Jelang pilpres 2024, seluruh parpol sudah ancang-ancang membangun koalisinya. Tak sedikit yang lupa identitas dirinya. Parpol pembela Islam koalisi dengan parpol yang dulu menjadi pendukung penghina Islam. Atas nama persatuan, riwayat-riwayat politik masa lalu tak digubris lagi. Yang penting koalisi dan dapat posisi di ajang kontestasi politik 2024. 

Dikutip dari Wikipedia, politik identitas adalah sebuah alat politik suatu kelompok seperti etnis, suku, budaya, agama atau yang lainnya untuk tujuan tertentu, misalnya sebagai bentuk perlawanan atau sebagai alat untuk menunjukan jati diri suatu kelompok tersebut.

Sebenarnya jika mengacu pada makna politik identitas, sebagai parpol Islam harus memiliki posisi tawar yang jelas dalam membawa identitas Islamnya. Hal itu seolah luntur jelang pemilu 2024. Parpol-parpol yang didirikan oleh para tokoh-tokoh Islam mulai kehilangan identitas keislamannya. Rona-rona Islam yang mereka bawa dilepaskan demi meraup suara, Islam hanya dibajak dan akhirnya mereka menunjukkan wajah aslinya. Yakni, wajah parpol sekuler. 

Akhirnya, mereka bermetamorfosis menjadi parpol sekuler, alih-alih menguatkan syiar Islam, terkadang mereka justru ikut arus untuk menghadang kebangkitan Islam. Inilah yang terjadi saat ini. Bahkan nanti yang paling miris parpol pembela Islam pun tak malu-malu lagi koalisi dengan parpol penghina Islam. Hilang urat malunya, tanggalkan kepentingan Islam demi kepentingan golongan dalam merai kursi-kursi kekuasaan. 

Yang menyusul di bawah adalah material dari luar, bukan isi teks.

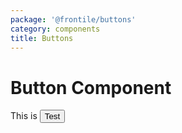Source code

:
 ```yaml
---
package: '@frontile/buttons'
category: components
title: Buttons
---
```


# Button Component

This is <Button>Test</Button>
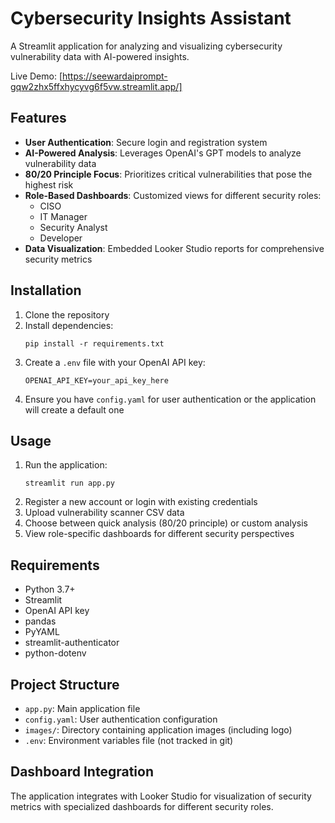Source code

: # Cybersecurity Insights Assistant

A Streamlit application for analyzing and visualizing cybersecurity vulnerability data with AI-powered insights.

Live Demo: [https://seewardaiprompt-gqw2zhx5ffxhycyvg6f5vw.streamlit.app/]

## Features

- **User Authentication**: Secure login and registration system
- **AI-Powered Analysis**: Leverages OpenAI's GPT models to analyze vulnerability data
- **80/20 Principle Focus**: Prioritizes critical vulnerabilities that pose the highest risk
- **Role-Based Dashboards**: Customized views for different security roles:
  - CISO
  - IT Manager
  - Security Analyst
  - Developer
- **Data Visualization**: Embedded Looker Studio reports for comprehensive security metrics

## Installation

1. Clone the repository
2. Install dependencies:
   ```
   pip install -r requirements.txt
   ```
3. Create a `.env` file with your OpenAI API key:
   ```
   OPENAI_API_KEY=your_api_key_here
   ```
4. Ensure you have `config.yaml` for user authentication or the application will create a default one

## Usage

1. Run the application:
   ```
   streamlit run app.py
   ```
2. Register a new account or login with existing credentials
3. Upload vulnerability scanner CSV data
4. Choose between quick analysis (80/20 principle) or custom analysis
5. View role-specific dashboards for different security perspectives

## Requirements

- Python 3.7+
- Streamlit
- OpenAI API key
- pandas
- PyYAML
- streamlit-authenticator
- python-dotenv

## Project Structure

- `app.py`: Main application file
- `config.yaml`: User authentication configuration
- `images/`: Directory containing application images (including logo)
- `.env`: Environment variables file (not tracked in git)

## Dashboard Integration

The application integrates with Looker Studio for visualization of security metrics with specialized dashboards for different security roles.
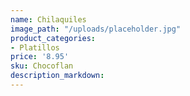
 ```yaml
---
name: Chilaquiles
image_path: "/uploads/placeholder.jpg"
product_categories:
- Platillos
price: '8.95'
sku: Chocoflan
description_markdown:
---
```

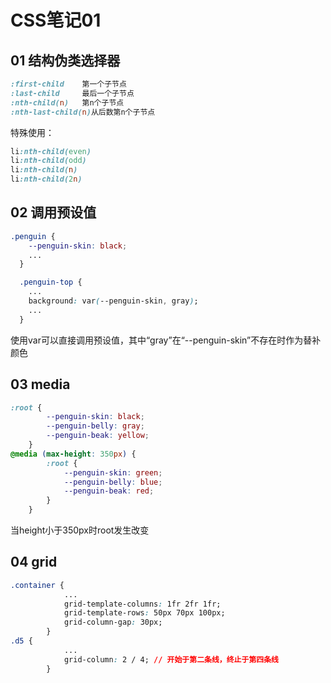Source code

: # CSS笔记01

## 01 结构伪类选择器

```css
:first-child	第一个子节点
:last-child		最后一个子节点
:nth-child(n)	第n个子节点
:nth-last-child(n)从后数第n个子节点
```

特殊使用：

```css
li:nth-child(even)
li:nth-child(odd)
li:nth-child(n)
li:nth-child(2n)
```

## 02 调用预设值

```css
.penguin {
    --penguin-skin: black;
	...
  }

  .penguin-top {
    ...
    background: var(--penguin-skin, gray);
    ...
  }
```

使用var可以直接调用预设值，其中“gray”在“--penguin-skin”不存在时作为替补颜色

## 03 media

```css
:root {
		--penguin-skin: black;
		--penguin-belly: gray;
		--penguin-beak: yellow;
	}
@media (max-height: 350px) {
		:root {
			--penguin-skin: green;
			--penguin-belly: blue;
			--penguin-beak: red;
		}
	}
```

当height小于350px时root发生改变

## 04 grid

```css
.container {
			...
			grid-template-columns: 1fr 2fr 1fr;
			grid-template-rows: 50px 70px 100px;
			grid-column-gap: 30px;
		}
.d5 {
			...
			grid-column: 2 / 4; // 开始于第二条线，终止于第四条线
		}
```

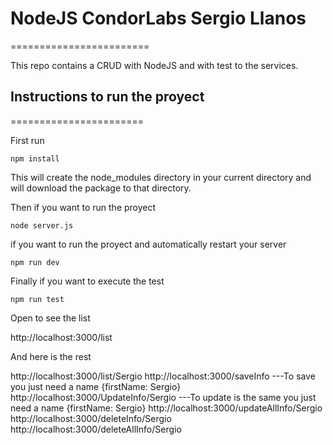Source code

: # NodeJS CondorLabs Sergio Llanos
========================

This repo contains a CRUD with NodeJS and with test to the services.

## Instructions to run the proyect
=======================

First run 
  ```
npm install 
  ```
This will create the node_modules directory in your current directory and will download the package to that directory.

Then if you want to run the proyect  
  ```
node server.js
  ```

if you want to run the proyect and automatically restart your server 
  ```
npm run dev
  ```

Finally if you want to execute the test 
  ```
npm run test
  ```
  
  Open to see the list
   
 http://localhost:3000/list
   
  And here is the rest
    
 http://localhost:3000/list/Sergio
 http://localhost:3000/saveInfo    ---To save you just need a name {firstName: Sergio}
 http://localhost:3000/UpdateInfo/Sergio  ---To update is the same you just need a name {firstName: Sergio}
 http://localhost:3000/updateAllInfo/Sergio
 http://localhost:3000/deleteInfo/Sergio
 http://localhost:3000/deleteAllInfo/Sergio
   
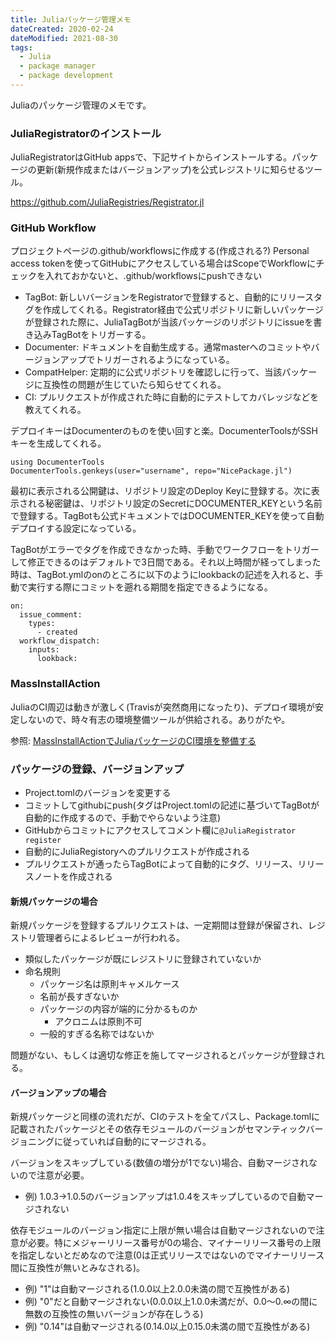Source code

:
 ```yaml
---
title: Juliaパッケージ管理メモ
dateCreated: 2020-02-24
dateModified: 2021-08-30
tags:
  - Julia
  - package manager
  - package development
---
```


Juliaのパッケージ管理のメモです。


### JuliaRegistratorのインストール

JuliaRegistratorはGitHub appsで、下記サイトからインストールする。パッケージの更新(新規作成またはバージョンアップ)を公式レジストリに知らせるツール。

https://github.com/JuliaRegistries/Registrator.jl


### GitHub Workflow

プロジェクトページの.github/workflowsに作成する(作成される?)
Personal access tokenを使ってGitHubにアクセスしている場合はScopeでWorkflowにチェックを入れておかないと、.github/workflowsにpushできない

- TagBot: 新しいバージョンをRegistratorで登録すると、自動的にリリースタグを作成してくれる。Registrator経由で公式リポジトリに新しいパッケージが登録された際に、JuliaTagBotが当該パッケージのリポジトリにissueを書き込みTagBotをトリガーする。
- Documenter: ドキュメントを自動生成する。通常masterへのコミットやバージョンアップでトリガーされるようになっている。
- CompatHelper: 定期的に公式リポジトリを確認しに行って、当該パッケージに互換性の問題が生じていたら知らせてくれる。
- CI: プルリクエストが作成された時に自動的にテストしてカバレッジなどを教えてくれる。


デプロイキーはDocumenterのものを使い回すと楽。DocumenterToolsがSSHキーを生成してくれる。

```
using DocumenterTools
DocumenterTools.genkeys(user="username", repo="NicePackage.jl")
```

最初に表示される公開鍵は、リポジトリ設定のDeploy Keyに登録する。次に表示される秘密鍵は、リポジトリ設定のSecretにDOCUMENTER\_KEYという名前で登録する。TagBotも公式ドキュメントではDOCUMENTER\_KEYを使って自動デプロイする設定になっている。


TagBotがエラーでタグを作成できなかった時、手動でワークフローをトリガーして修正できるのはデフォルトで3日間である。それ以上時間が経ってしまった時は、TagBot.ymlのonのところに以下のようにlookbackの記述を入れると、手動で実行する際にコミットを遡れる期間を指定できるようになる。

```
on:
  issue_comment:
    types:
      - created
  workflow_dispatch:
    inputs:
      lookback:
```


### MassInstallAction

JuliaのCI周辺は動きが激しく(Travisが突然商用になったり)、デプロイ環境が安定しないので、時々有志の環境整備ツールが供給される。ありがたや。

参照: [MassInstallActionでJuliaパッケージのCI環境を整備する](../julia-package-action)


### パッケージの登録、バージョンアップ

- Project.tomlのバージョンを変更する
- コミットしてgithubにpush(タグはProject.tomlの記述に基づいてTagBotが自動的に作成するので、手動でやらないよう注意)
- GitHubからコミットにアクセスしてコメント欄に```@JuliaRegistrator register```
- 自動的にJuliaRegistoryへのプルリクエストが作成される
- プルリクエストが通ったらTagBotによって自動的にタグ、リリース、リリースノートを作成される


#### 新規パッケージの場合

新規パッケージを登録するプルリクエストは、一定期間は登録が保留され、レジストリ管理者らによるレビューが行われる。

- 類似したパッケージが既にレジストリに登録されていないか
- 命名規則
    - パッケージ名は原則キャメルケース
    - 名前が長すぎないか
    - パッケージの内容が端的に分かるものか
        - アクロニムは原則不可
    - 一般的すぎる名称ではないか

問題がない、もしくは適切な修正を施してマージされるとパッケージが登録される。


#### バージョンアップの場合

新規パッケージと同様の流れだが、CIのテストを全てパスし、Package.tomlに記載されたパッケージとその依存モジュールのバージョンがセマンティックバージョニングに従っていれば自動的にマージされる。

バージョンをスキップしている(数値の増分が1でない)場合、自動マージされないので注意が必要。

- 例) 1.0.3->1.0.5のバージョンアップは1.0.4をスキップしているので自動マージされない

依存モジュールのバージョン指定に上限が無い場合は自動マージされないので注意が必要。特にメジャーリリース番号が0の場合、マイナーリリース番号の上限を指定しないとだめなので注意(0は正式リリースではないのでマイナーリリース間に互換性が無いとみなされる)。

- 例) "1"は自動マージされる(1.0.0以上2.0.0未満の間で互換性がある)
- 例) "0"だと自動マージされない(0.0.0以上1.0.0未満だが、0.0〜0.∞の間に無数の互換性の無いバージョンが存在しうる)
- 例) "0.14"は自動マージされる(0.14.0以上0.15.0未満の間で互換性がある)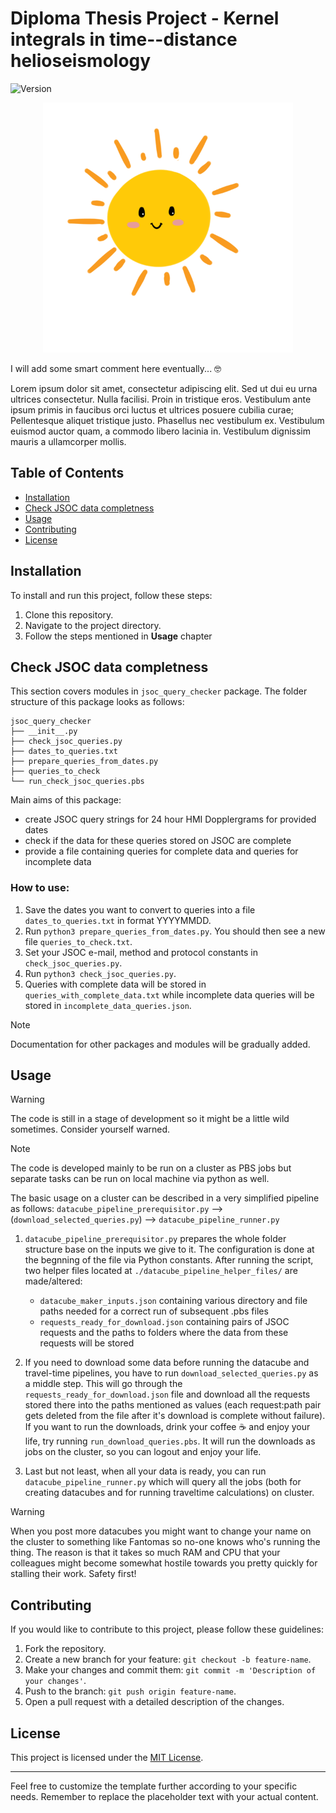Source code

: # Diploma Thesis Project - Kernel integrals in time--distance helioseismology

![Version](https://img.shields.io/badge/version-v1.0-blue)

<p align="center">
  <img src="sunny.png" width="400" height="400">
</p>

I will add some smart comment here eventually... 🤓

Lorem ipsum dolor sit amet, consectetur adipiscing elit. Sed ut dui eu urna ultrices consectetur. Nulla facilisi. Proin in tristique eros. Vestibulum ante ipsum primis in faucibus orci luctus et ultrices posuere cubilia curae; Pellentesque aliquet tristique justo. Phasellus nec vestibulum ex. Vestibulum euismod auctor quam, a commodo libero lacinia in. Vestibulum dignissim mauris a ullamcorper mollis.

## Table of Contents

- [Installation](#installation)
- [Check JSOC data completness](#check-jsoc-data-completness)
- [Usage](#usage)
- [Contributing](#contributing)
- [License](#license)

## Installation

To install and run this project, follow these steps:

1. Clone this repository.
2. Navigate to the project directory.
3. Follow the steps mentioned in **Usage** chapter

## Check JSOC data completness

This section covers modules in `jsoc_query_checker` package. The folder structure of this package looks as follows:

```shell
jsoc_query_checker
├── __init__.py
├── check_jsoc_queries.py
├── dates_to_queries.txt
├── prepare_queries_from_dates.py
├── queries_to_check
└── run_check_jsoc_queries.pbs
```

Main aims of this package:
* create JSOC query strings for 24 hour HMI Dopplergrams for provided dates
* check if the data for these queries stored on JSOC are complete
* provide a file containing queries for complete data and queries for incomplete data

### How to use:

1. Save the dates you want to convert to queries into a file `dates_to_queries.txt` in format YYYYMMDD.
2. Run `python3 prepare_queries_from_dates.py`. You should then see a new file `queries_to_check.txt`.
3. Set your JSOC e-mail, method and protocol constants in `check_jsoc_queries.py`.
4. Run `python3 check_jsoc_queries.py`.
5. Queries with complete data will be stored in `queries_with_complete_data.txt` while incomplete data queries will 
be stored in `incomplete_data_queries.json`.

> [!NOTE]
> Documentation for other packages and modules will be gradually added.

## Usage

> [!WARNING]
> The code is still in a stage of development so it might be a little wild sometimes. Consider yourself warned.

> [!NOTE]
> The code is developed mainly to be run on a cluster as PBS jobs but separate tasks can be run on local machine via python as well.

The basic usage on a cluster can be described in a very simplified pipeline as follows:
`datacube_pipeline_prerequisitor.py` --> (`download_selected_queries.py`) --> `datacube_pipeline_runner.py`

1. `datacube_pipeline_prerequisitor.py` prepares the whole folder structure base on the inputs we give to it. The configuration is done at the begnning of the file via Python constants. After running the script, two helper files located at `./datacube_pipeline_helper_files/` are made/altered:
   * `datacube_maker_inputs.json` containing various directory and file paths needed for a correct run of subsequent .pbs files
   * `requests_ready_for_download.json` containing pairs of JSOC requests and the paths to folders where the data from these requests will be stored

2. If you need to download some data before running the datacube and travel-time pipelines, you have to run `download_selected_queries.py` as a middle step. This will go through the `requests_ready_for_download.json` file and download all the requests stored there into the paths mentioned as values (each request:path pair gets deleted from the file after it's download is complete without failure). If you want to run the downloads, drink your coffee ☕ and enjoy your life, try running `run_download_queries.pbs`. It will run the downloads as jobs on the cluster, so you can logout and enjoy your life.

3. Last but not least, when all your data is ready, you can run `datacube_pipeline_runner.py` which will query all the jobs (both for creating datacubes and for running traveltime calculations) on cluster.

> [!WARNING]
> When you post more datacubes you might want to change your name on the cluster to something like Fantomas so no-one knows who's running the thing. The reason is that it takes so much RAM and CPU that your colleagues might become somewhat hostile towards you pretty quickly for stalling their work. Safety first!

## Contributing

If you would like to contribute to this project, please follow these guidelines:

1. Fork the repository.
2. Create a new branch for your feature: `git checkout -b feature-name`.
3. Make your changes and commit them: `git commit -m 'Description of your changes'`.
4. Push to the branch: `git push origin feature-name`.
5. Open a pull request with a detailed description of the changes.

## License

This project is licensed under the [MIT License](LICENSE).

---

Feel free to customize the template further according to your specific needs. Remember to replace the placeholder text with your actual content.
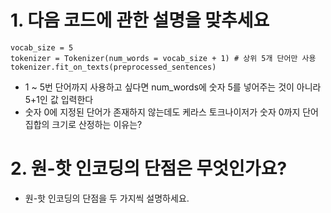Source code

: # 1. 다음 코드에 관한 설명을 맞추세요
```
vocab_size = 5
tokenizer = Tokenizer(num_words = vocab_size + 1) # 상위 5개 단어만 사용
tokenizer.fit_on_texts(preprocessed_sentences)
```
- 1 ~ 5번 단어까지 사용하고 싶다면 num_words에 숫자 5를 넣어주는 것이 아니라 5+1인 값 입력한다
- 숫자 0에 지정된 단어가 존재하지 않는데도 케라스 토크나이저가 숫자 0까지 단어 집합의 크기로 산정하는 이유는?


# 2. 원-핫 인코딩의 단점은 무엇인가요?
- 원-핫 인코딩의 단점을 두 가지씩 설명하세요.
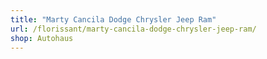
 ```yaml
---
title: "Marty Cancila Dodge Chrysler Jeep Ram"
url: /florissant/marty-cancila-dodge-chrysler-jeep-ram/
shop: Autohaus
---
```

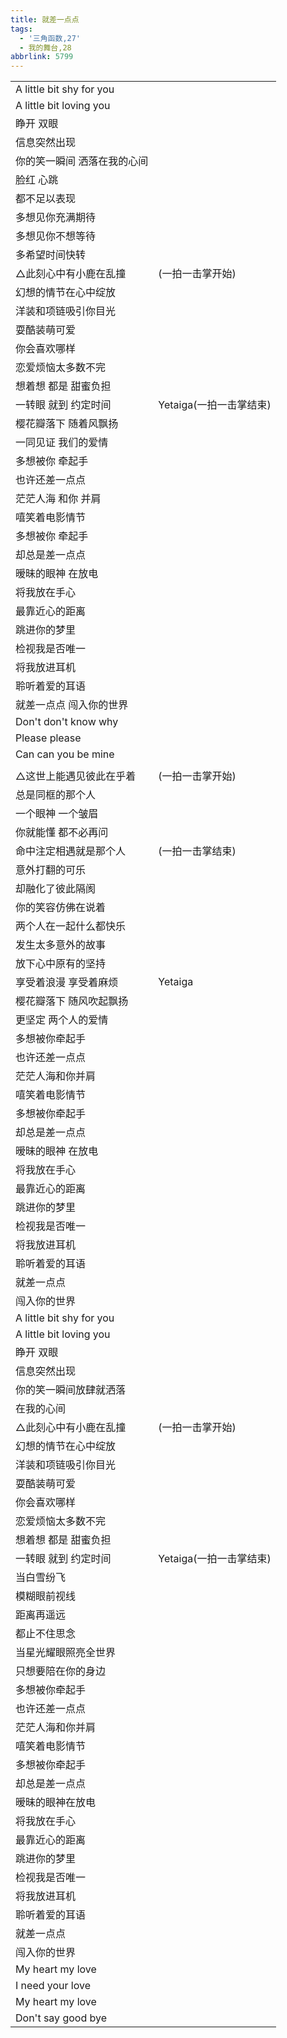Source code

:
 ```yaml
---
title: 就差一点点
tags:
  - '三角函数,27'
  - 我的舞台,28
abbrlink: 5799
---
```

|      |      |
|--|--|
|A little bit shy for you|      |
|A little bit loving you|      |
|睁开 双眼|      |
|信息突然出现|      |
|你的笑一瞬间 洒落在我的心间|      |
|脸红 心跳|      |
|都不足以表现|      |
|多想见你充满期待|      |
|多想见你不想等待|      |
|多希望时间快转|      |
|△此刻心中有小鹿在乱撞|(一拍一击掌开始)|
|幻想的情节在心中绽放||
|洋装和项链吸引你目光||
|耍酷装萌可爱||
|你会喜欢哪样||
|恋爱烦恼太多数不完||
|想着想 都是 甜蜜负担||
|一转眼 就到 约定时间|Yetaiga(一拍一击掌结束)|
|樱花瓣落下 随着风飘扬|      |
|一同见证 我们的爱情|      |
|多想被你 牵起手|      |
|也许还差一点点|      |
|茫茫人海 和你 并肩|      |
|嘻笑着电影情节|      |
|多想被你 牵起手|      |
|却总是差一点点|      |
|暧昧的眼神 在放电|      |
|将我放在手心|      |
|最靠近心的距离|      |
|跳进你的梦里|      |
|检视我是否唯一|      |
|将我放进耳机|      |
|聆听着爱的耳语|      |
|就差一点点 闯入你的世界|      |
|Don't don't know why|      |
|Please please|      |
|Can can you be mine|      |
|||
|△这世上能遇见彼此在乎着|(一拍一击掌开始)|
|总是同框的那个人||
|一个眼神 一个皱眉||
|你就能懂 都不必再问||
|命中注定相遇就是那个人|(一拍一击掌结束)|
|意外打翻的可乐|      |
|却融化了彼此隔阂|      |
|你的笑容仿佛在说着|      |
|两个人在一起什么都快乐|      |
|发生太多意外的故事|      |
|放下心中原有的坚持|      |
|享受着浪漫 享受着麻烦|Yetaiga|
|樱花瓣落下 随风吹起飘扬|      |
|更坚定 两个人的爱情|      |
|多想被你牵起手|      |
|也许还差一点点|      |
|茫茫人海和你并肩|      |
|嘻笑着电影情节|      |
|多想被你牵起手|      |
|却总是差一点点|      |
|暧昧的眼神 在放电|      |
|将我放在手心|      |
|最靠近心的距离|      |
|跳进你的梦里|      |
|检视我是否唯一|      |
|将我放进耳机|      |
|聆听着爱的耳语|      |
|就差一点点|      |
|闯入你的世界|      |
|A little bit shy for you|      |
|A little bit loving you|      |
|睁开 双眼|      |
|信息突然出现|      |
|你的笑一瞬间放肆就洒落|      |
|在我的心间|      |
|△此刻心中有小鹿在乱撞|(一拍一击掌开始)|
|幻想的情节在心中绽放||
|洋装和项链吸引你目光||
|耍酷装萌可爱||
|你会喜欢哪样||
|恋爱烦恼太多数不完||
|想着想 都是 甜蜜负担||
|一转眼 就到 约定时间|Yetaiga(一拍一击掌结束)|
|当白雪纷飞|      |
|模糊眼前视线|      |
|距离再遥远|      |
|都止不住思念|      |
|当星光耀眼照亮全世界|      |
|只想要陪在你的身边|      |
|多想被你牵起手|      |
|也许还差一点点|      |
|茫茫人海和你并肩|      |
|嘻笑着电影情节|      |
|多想被你牵起手|      |
|却总是差一点点|      |
|暧昧的眼神在放电|      |
|将我放在手心|      |
|最靠近心的距离|      |
|跳进你的梦里|      |
|检视我是否唯一|      |
|将我放进耳机|      |
|聆听着爱的耳语|      |
|就差一点点|      |
|闯入你的世界|      |
|My heart my love|      |
|I need your love|      |
|My heart my love|      |
|Don't say good bye|      |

Begitu bengis politik dalam naungan demokrasi kapitalisme dan sejatinya politik identitas mereka adalah sekularisme. Islam hanya dipolitisasi dan umat Islam hanya dimanfaatkan untuk mengeruk suara, tetapi hak-hak mereka sering diabaikan setelah kepentingan mereka tercapai.

Safari Politik

Sungguh miris melihat tingkah pola para pejabat negeri hari ini. Di saat rakyat menjerit merasakan kesulitan hidup akibat ekonomi makin sulit, mereka seolah buta dan tuli dengan kondisi yang ada. Mereka justru sibuk menyiapkan pencalonan diri, dukung mendukung dan mengatur koalisi demi kemenangan pemilu di 2024. Sejumlah tokoh dan partai politik mulai rajin melakukan penjajakan dengan parpol lain, menimbang kemungkinan rekanan yang paling menguntungkan. Sejumlah Menteri Kabinet Indonesia maju mulai terlihat melakukan safari politik ke sejumlah tokoh sebut saja di antaranya Menko Perekonomian sekaligus Ketum Partai Golkar Airlangga Hartarto. Tak hanya itu, ada juga Menteri Pertahanan sekaligus Ketum Partai Gerindra Prabowo Subianto (kompas.com, 13/5/2022).

Berita lain datang dari Gubernur Jawa Barat Ridwan Kamil yang sebelumnya telah mendeklarasikan diri siap maju dalam Pilpres 2024. Ridwan juga menyatakan bakal masuk partai politik pada tahun ini guna memuluskan langkahnya maju di kontestasi politik nasional. Dan masih banyak lagi agenda Safari politik menjelang Pilpres 2024 (Tempo.co, 15/5/2022). 

Beberapa parpol bahkan mengaku telah berhimpun untuk kepentingan Pilpres 2024 meski belum menentukan nama calon Presiden yang akan diusung. Tampaknya safari politik terkait persiapan Pilpres 2024 tersebut sangat ramai di agendakan oleh tokoh-tokoh yang seharusnya bertanggung jawab mengurus agenda rakyat.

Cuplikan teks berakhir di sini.